The basic usage of dcc.Graph is the same as for pie charts, but here the id argument is set. The id argument can be any arbitrary name and is used to identify the component in the callback setting. The background color is set to the same as the color of the Sidebar in the className to create a sense of overall unity.

The titles of the bar chart and probability distribution also specify an id in html.P to set up a callback so that the selected variable is displayed interactively. The contents of the string to be displayed using html.P are specified by the children argument.

Running it again, we will see three graphs appear in Content.

Callback Settings

Now let’s set up the callback at the end. In this dashboard, we will set up the graph to be updated by selecting a variable in each drop-down list and pressing the “apply” button.

Import the necessary libraries for callbacks.

from dash.dependencies import Input, Output, State

There are three Content graphs, but the callback setup procedure is the same, so the bar chart for categorical variables is used as an example to illustrate the setup procedure.

Input Class and Output Class

Callbacks can be implemented by adding the @app.callback decorator to a function that creates the graph. Then, specify inputs and outputs for that decorator and function. In this case, the input is a categorical variable chosen from the drop-down list, and the output is a bar chart and its title string, so the decorator and function would look like this.

@app.callback(Output('bar-chart', 'figure'),
              Output('bar-title', 'children'),
              Input('my-cat-picker', 'value'))
def update_bar(cat_pick):
    bar_df = df.groupby(['target', cat_pick]).count()['id'].reset_index()
    bar_df['target'] = bar_df['target'].replace({0: 'target=0', 1: 'target=1'})

    fig_bar = px.bar(bar_df,
                     x=cat_pick,
                     y="id",
                     color="target",
                     color_discrete_sequence=['#bad6eb', '#2b7bba'])

    fig_bar.update_layout(width=500,
                          height=340,
                          margin=dict(l=40, r=20, t=20, b=30),
                          paper_bgcolor='rgba(0,0,0,0)',
                          plot_bgcolor='rgba(0,0,0,0)',
                          legend_title=None,
                          yaxis_title=None,
                          xaxis_title=None,
                          legend=dict(
                              orientation="h",
                              yanchor="bottom",
                              y=1.02,
                              xanchor="right",
                              x=1
                              )
                          )

    title_bar = 'Distribution of Categorical Variable: ' + cat_pick

    return fig_bar, title_bar

The first argument of the Output and Input classes in the decorator is the id of the component and the second argument is the attributes of the component. Since the input is a categorical variable selected from the drop-down list, the first argument of the Input class is my-cat-picker and the second argument is value. The output is the bar chart and its title string, so the component id, bar-chart and bar-title, respectively, are specified as the first argument of the Output class. The second argument specifies figure and children, meaning graph and string. We have now set up a callback in which the variable selected in the drop-down list is passed to the cat_pick argument of the update_bar function above, and the corresponding graph and title are returned to the specified component.
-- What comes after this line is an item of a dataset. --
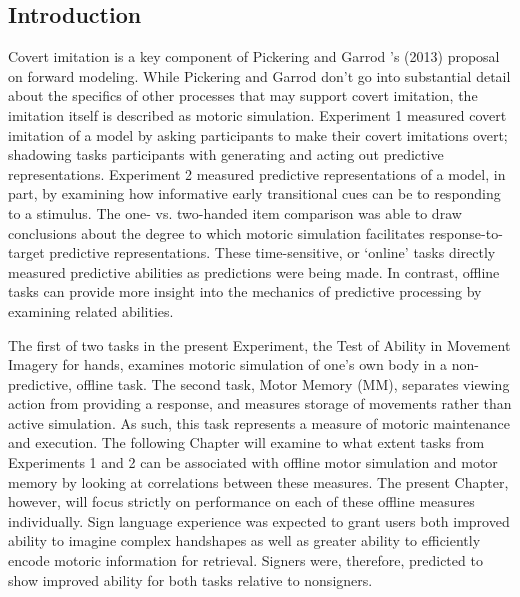     \subsection{Introduction} \label{sec:supp_intro}
            Covert imitation is a key component of Pickering and Garrod 's (2013) proposal on forward modeling. While Pickering and Garrod don't go into substantial detail about the specifics of other processes that may support covert imitation, the imitation itself is described as motoric simulation. Experiment 1 measured covert imitation of a model by asking participants to make their covert imitations overt; shadowing tasks participants with generating and acting out predictive representations. Experiment 2 measured predictive representations of a model, in part, by examining how informative early transitional cues can be to responding to a stimulus. The one- vs. two-handed item comparison was able to draw conclusions about the degree to which motoric simulation facilitates response-to-target predictive representations. These time-sensitive, or ‘online’ tasks directly measured predictive abilities as predictions were being made. In contrast, offline tasks can provide more insight into the mechanics of predictive processing by examining related abilities. \par 
            The first of two tasks in the present Experiment, the Test of Ability in Movement Imagery for hands, examines motoric simulation of one’s own body in a non-predictive, offline task. The second task, Motor Memory (MM), separates viewing action from providing a response, and measures storage of movements rather than active simulation. As such, this task represents a measure of motoric maintenance and execution. The following Chapter will examine to what extent tasks from Experiments 1 and 2 can be associated with offline motor simulation and motor memory by looking at correlations between these measures. The present Chapter, however, will focus strictly on performance on each of these offline measures individually.  Sign language experience was expected to grant users both improved ability to imagine complex handshapes as well as greater ability to efficiently encode motoric information for retrieval. Signers were, therefore, predicted to show improved ability for both tasks relative to nonsigners.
The bar chart section of the content variable earlier was in the form of explicitly specifying the children and figure as shown below.

html.Div([
    html.P(id='bar-title',
           children='Distribution of Categorical Variable',
           className='font-weight-bold'),
    dcc.Graph(id="bar-chart",
              figure=fig_bar,
              className='bg-light')])

After setting the callback, remove the children and figure from the content variable as follows.

html.Div([
    html.P(id='bar-title',
           className='font-weight-bold'),
    dcc.Graph(id="bar-chart",
              className='bg-light')])

State Class

Now, selecting a categorical variable in the first drop-down list will immediately update the bar chart, but this time we will set the update to be triggered by a click on the “apply” button.
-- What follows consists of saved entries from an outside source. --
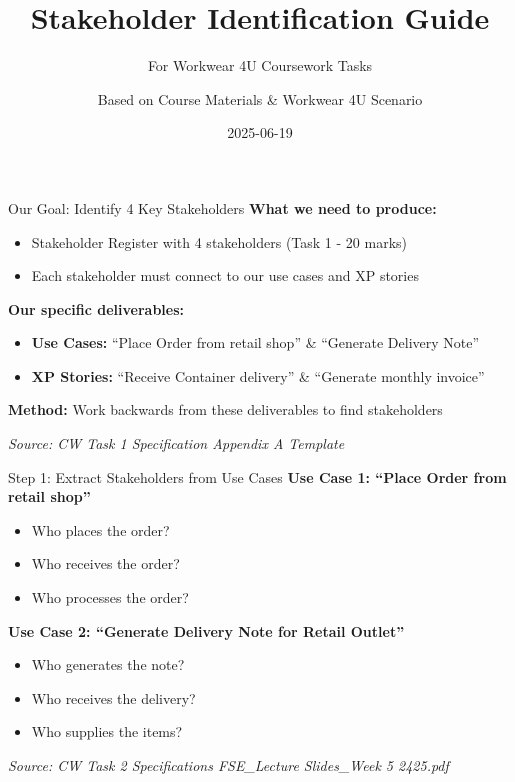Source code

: \documentclass[
  ignorenonframetext,
]{beamer}
\title{Stakeholder Identification Guide}
\subtitle{For Workwear 4U Coursework Tasks}
\author{Based on Course Materials \& Workwear 4U Scenario}
\date{2025-06-19}
\providecommand{\tightlist}{%
  \setlength{\itemsep}{0pt}\setlength{\parskip}{0pt}}
\begin{document}
\frame{\titlepage}

\begin{frame}{Our Goal: Identify 4 Key Stakeholders}
\label{our-goal-identify-4-key-stakeholders}
\textbf{What we need to produce:}

\begin{itemize}
\tightlist
\item
  Stakeholder Register with 4 stakeholders (Task 1 - 20 marks)
\item
  Each stakeholder must connect to our use cases and XP stories
\end{itemize}

\textbf{Our specific deliverables:}

\begin{itemize}
\tightlist
\item
  \textbf{Use Cases:} ``Place Order from retail shop'' \& ``Generate
  Delivery Note''
\item
  \textbf{XP Stories:} ``Receive Container delivery'' \& ``Generate
  monthly invoice''
\end{itemize}

\textbf{Method:} Work backwards from these deliverables to find
stakeholders

\emph{Source: CW Task 1 Specification \textbar{} Appendix A Template}
\end{frame}

\begin{frame}{Step 1: Extract Stakeholders from Use Cases}
\label{step-1-extract-stakeholders-from-use-cases}
\textbf{Use Case 1: ``Place Order from retail shop''}

\begin{itemize}
\tightlist
\item
  Who places the order?
\item
  Who receives the order?
\item
  Who processes the order?
\end{itemize}

\textbf{Use Case 2: ``Generate Delivery Note for Retail Outlet''}

\begin{itemize}
\tightlist
\item
  Who generates the note?
\item
  Who receives the delivery?
\item
  Who supplies the items?
\end{itemize}

\emph{Source: CW Task 2 Specifications \textbar{} FSE\_Lecture
Slides\_Week 5 2425.pdf}
\end{frame}
\end{document}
Simply modify the above decorators and functions as follows.

@app.callback(Output('bar-chart', 'figure'),
              Output('bar-title', 'children'),
              Input('my-button', 'n_clicks'),
              State('my-cat-picker', 'value'))
def update_bar(n_clicks, cat_pick):
    # Same hereafter

By specifying the apply button in the Input class and making n_clicks the first argument of the update_bar function, the click of the apply button triggers the update of the graph by referencing the item selected in the drop-down list specified in the State class.

Set up callbacks for the other two graphs in the same way.

@app.callback(Output('dist-chart', 'figure'),
              Output('dist-title', 'children'),
              Input('my-button', 'n_clicks'),
              State('my-cont-picker', 'value'))
def update_dist(n_clicks, cont_pick):
    num0 = df[df['target'] == 0][cont_pick].values.tolist()
    num1 = df[df['target'] == 1][cont_pick].values.tolist()

    fig_dist = ff.create_distplot(hist_data=[num0, num1],
                                  group_labels=['target=0', 'target=1'],
                                  show_hist=False,
                                  colors=['#bad6eb', '#2b7bba'])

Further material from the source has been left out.